With respect, the reference to Section 156(1) of the Constitution in the circumstance, is totally misleading. Indeed, the absurdity of the skewed interpretation of the Section can be properly appreciated when the membership of other federal executive bodies like the Federal Judicial Service Commission, National Judicial Council, National Defence and Security Council etc is examined. No one in his right senses has suggested that the Chief Justice and other senior judges in the NJC or the service chiefs in the National Defence and Security Council should be card carrying members of a political party.

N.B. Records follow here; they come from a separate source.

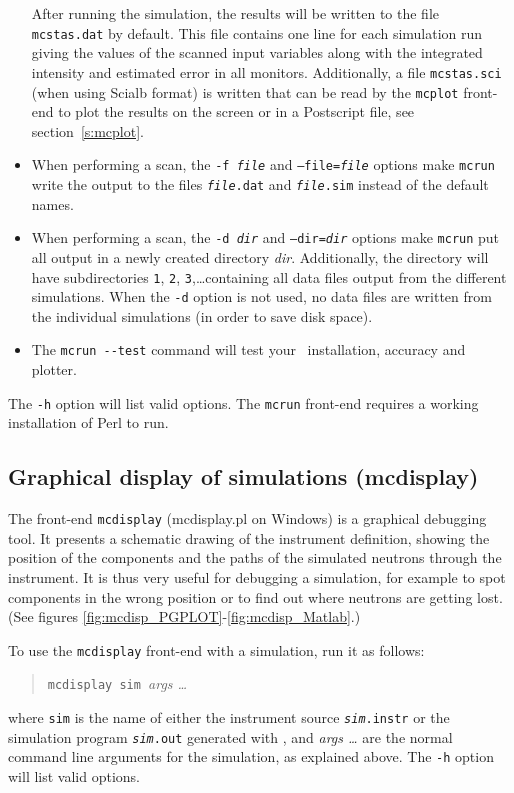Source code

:\begin{itemize}
After running the simulation, the results will be written to the file
\verb+mcstas.dat+ by default. This file contains one line for each
simulation run giving the values of the scanned input variables along
with the integrated intensity and estimated error in all monitors. Additionally, a
file \verb+mcstas.sci+ (when using Scialb format) is written that can be read by the \verb+mcplot+
front-end to plot the results on the screen or in a Postscript file, see
section~\ref{s:mcplot}. 
\item When performing a scan, the \texttt{-f {\it file}} and
  \texttt{--file={\it file}} options make \verb+mcrun+ write the output
  to the files \texttt{{\it file\/}.dat} and \texttt{{\it file\/}.sim}
  instead of the default names.
\item When performing a scan, the \texttt{-d {\it dir}} and
  \texttt{--dir={\it dir}} options make \verb+mcrun+ put all output in a
  newly created directory \textit{dir}. Additionally, the directory will
  have subdirectories \verb+1+, \verb+2+, \verb+3+,\ldots containing all
  data files output from the different simulations. When the \verb+-d+
  option is not used, no data files are written from the individual
  simulations (in order to save disk space).
\item The \verb+mcrun --test+ command will test your \MCS\ installation, accuracy and plotter. 
\end{itemize}

The \verb+-h+ option will list valid options. The \verb+mcrun+ front-end requires a working installation of Perl to run.


\subsection{Graphical display of simulations (mcdisplay)}
\label{s:mcdisplay}

The front-end \verb+mcdisplay+ (mcdisplay.pl on Windows) is a graphical debugging tool.
It presents a schematic drawing of the instrument
definition, showing the position of the components and the paths of the
simulated neutrons through the instrument. It is thus very useful for
debugging a simulation, for example to spot components in the wrong
position or to find out where neutrons are getting lost.
(See figures \ref{fig:mcdisp_PGPLOT}-\ref{fig:mcdisp_Matlab}.)

To use the \verb+mcdisplay+ front-end with a simulation, run it as
follows:
\begin{quote}
  \verb+mcdisplay sim +{\it args \ldots}
\end{quote}
where \verb+sim+ is the name of either the instrument source \texttt{{\it sim}.instr} or the simulation program \texttt{{\it sim}.out} generated with
\MCS, and \textit{args \ldots} are the normal command line arguments for
the simulation, as explained above. The \verb+-h+ option will list valid options.

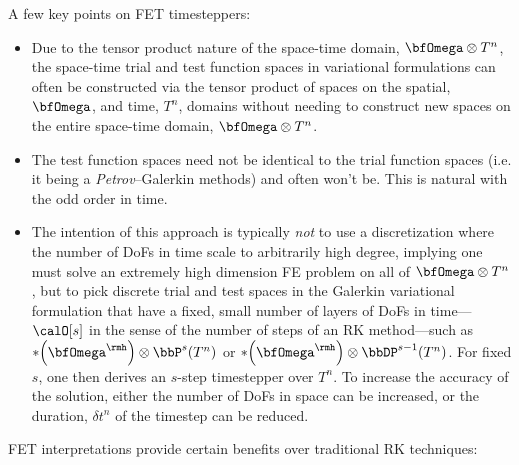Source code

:     A few key points on FET timesteppers:
    \begin{itemize}
        \item  Due to the tensor product nature of the space-time domain, $\bfOmega\otimes T^{n}$, the space-time trial and test function spaces in variational formulations can often be constructed via the tensor product of spaces on the spatial, $\bfOmega$, and time, $T^{n}$, domains without needing to construct new spaces on the entire space-time domain, $\bfOmega\otimes T^{n}$.
        \item  The test function spaces need not be identical to the trial function spaces (i.e. it being a \emph{Petrov}--Galerkin methods) and often won't be. This is natural with the odd order in time.
        \item  The intention of this approach is typically \emph{not} to use a discretization where the number of DoFs in time scale to arbitrarily high degree, implying one must solve an extremely high dimension FE problem on all of $\bfOmega\otimes T^{n}$, but to pick discrete trial and test spaces in the Galerkin variational formulation that have a fixed, small number of layers of DoFs in time---$\calO[s]$ in the sense of the number of steps of an RK method---such as $*\!\left(\bfOmega^{\rmh}\right)\otimes\bbP^{s}\!\left(T^{n}\right)$ or $*\!\left(\bfOmega^{\rmh}\right)\otimes\bbDP^{s - 1}\!\left(T^{n}\right)$. For fixed $s$, one then derives an $s$-step timestepper over $T^{n}$. To increase the accuracy of the solution, either the number of DoFs in space can be increased, or the duration, $\delta t^{n}$ of the timestep can be reduced.
    \end{itemize}
    FET interpretations provide certain benefits over traditional RK techniques:
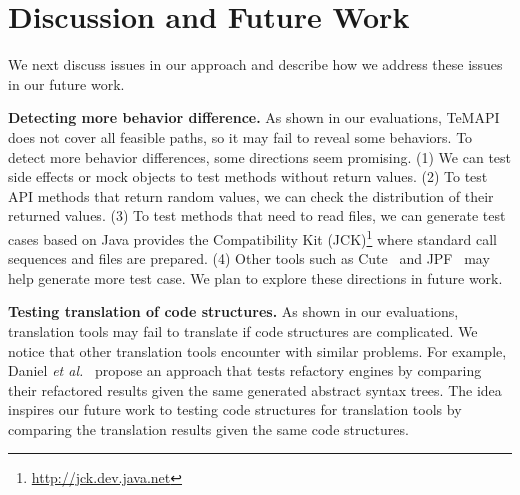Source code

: 

\section{Discussion and Future Work}
\label{sec:discuss}

We next discuss issues in our approach and describe how we address
these issues in our future work.

\textbf{Detecting more behavior difference.} As shown in our evaluations, TeMAPI does not cover all feasible paths, so it may fail to reveal some behaviors. To detect more behavior differences, some directions seem promising. (1) We can test side effects or  mock objects to test methods without return values. (2) To test API methods that return random values, we can check the distribution of their returned values. (3) To test methods that need to read files, we can generate test cases based on Java provides the Compatibility Kit (JCK)\footnote{\url{http://jck.dev.java.net}} where standard call sequences and files are prepared. (4) Other tools such as Cute~\cite{koushik:cute} and JPF~\cite{visser2003mcp} may help generate more test case. We plan to explore these directions in future work.

\textbf{Testing translation of code structures.} As shown in our evaluations, translation tools may fail to translate if code structures are complicated. We notice that other translation tools encounter with similar problems. For example, Daniel \emph{et al.}~\cite{daniel2007automated} propose an approach that tests refactory engines by comparing their refactored results given the same generated abstract syntax trees. The idea inspires our future work to testing code structures for translation tools by comparing the translation results given the same code structures.

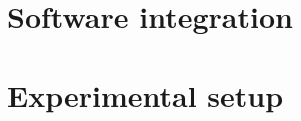 

\section{Software integration}
    \label{sec:software_implementation_selection}
    

\section{Experimental setup}
    \label{sec:experimental_setup}
    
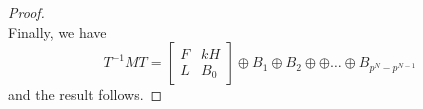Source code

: \documentclass[preprint,12pt]{elsarticle}
\theoremstyle{definition}
\theoremstyle{remark}
\begin{document}
\begin{proof}
\[%
\]
Finally, we have
\[
T^{-1}MT =
\left[\begin{array}{cc}
F & kH \\L & B_0
\end{array}\right] \oplus B_1\oplus B_2 \oplus \oplus \ldots \oplus B_{p^N-p^{N-1}}
\]
and the result follows.


\end{proof}
\end{document}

Indeed, to ensure that the federal executive bodies are not peopled with party stalwarts the qualifications for membership of each of them have been set out in the Third Schedule made pursuant to Section 153 of the Constitution. The maxim generalia specialibus non derogant (a specific provision is not affected by a subsequent general provision of the law) is apposite. In other words, the specific qualifications for the membership of INEC outlined in Section 153 thereof cannot be altered by the general provision for the membership of all federal executive bodies set out in Section 156 of the Constitution.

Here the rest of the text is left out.